Home Appointments Acting Commissioner
Acting Commissioner
US Food and Drug Administration (FDA)
| Appointee | Janet Woodcock |
|---|---|
| Role | Acting Commissioner |
| Organisation | US Food and Drug Administration (FDA) |
| Domain | Health Regulatory |
| Start | 21 January 2021 |
| End | 18 February 2021 |
| Notes | First woman to serve as FDA Commissioner (acting) |
Institutional context
The Food and Drug Administration is the principal United States regulator of medicines, biologics, medical devices, food, tobacco, and several other product categories. The Commissioner is the senior officer of the agency.
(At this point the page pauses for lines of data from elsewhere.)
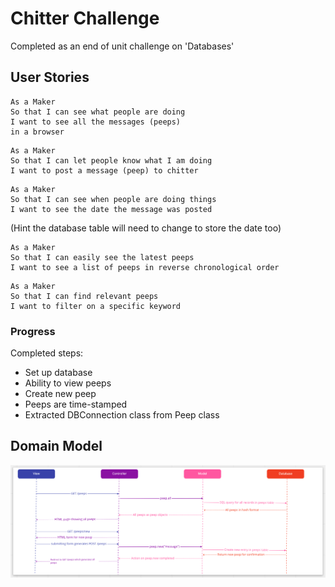 # Chitter Challenge
Completed as an end of unit challenge on 'Databases' 

## User Stories

```
As a Maker
So that I can see what people are doing
I want to see all the messages (peeps)
in a browser
```

```
As a Maker
So that I can let people know what I am doing  
I want to post a message (peep) to chitter
```

```
As a Maker
So that I can see when people are doing things
I want to see the date the message was posted
```
(Hint the database table will need to change to store the date too)

```
As a Maker
So that I can easily see the latest peeps
I want to see a list of peeps in reverse chronological order
```
```
As a Maker
So that I can find relevant peeps
I want to filter on a specific keyword
```
### Progress
Completed steps:
* Set up database
* Ability to view peeps
* Create new peep
* Peeps are time-stamped
* Extracted DBConnection class from Peep class

## Domain Model
![A screenshot of the domain model for the first two user storieas](./assets/Model.png)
The position is presidentially appointed and Senate-confirmed; in periods between confirmed Commissioners, an Acting Commissioner serves. Through 2021, every permanent Commissioner was male. Woodcock is the first woman to lead the agency in any capacity, in her acting role.
Career path
Woodcock holds a BS in chemistry from Bucknell (1970) and an MD from Northwestern University's Feinberg School of Medicine (1977). She joined the FDA in 1986 and served in a series of senior positions, most consequentially as Director of the Center for Drug Evaluation and Research (CDER) from 1994 to 2004 and again from 2007 to 2021 — the largest centre at the agency. She also served as Deputy Commissioner for Operations and Chief Operating Officer of the FDA from 2005 to 2007.
Appointment
She served as Acting Commissioner from 20 January 2021 — the start of the Biden administration — through 17 February 2022, when Robert Califf was confirmed by the Senate and took office as the permanent Commissioner. She subsequently served as Principal Deputy Commissioner from 18 February 2022 until 1 February 2024.
Tenure
Just under thirteen months as Acting Commissioner. The acting tenure spanned the most intensive phase of the COVID-19 vaccine and therapeutic deployment, with FDA staff under her direction completing emergency-use-authorization reviews of the major vaccine and therapeutic candidates.
Cluster context
Woodcock's acting tenure is recorded in the dataset because it is the first time, in any capacity, that a woman led the FDA. The FDA's permanent commissionership remains an institution where the first-woman event has not yet occurred, making it an internal counterexample within the regulatory-medical sub-cluster — present at the CDC and NIH, absent at the FDA.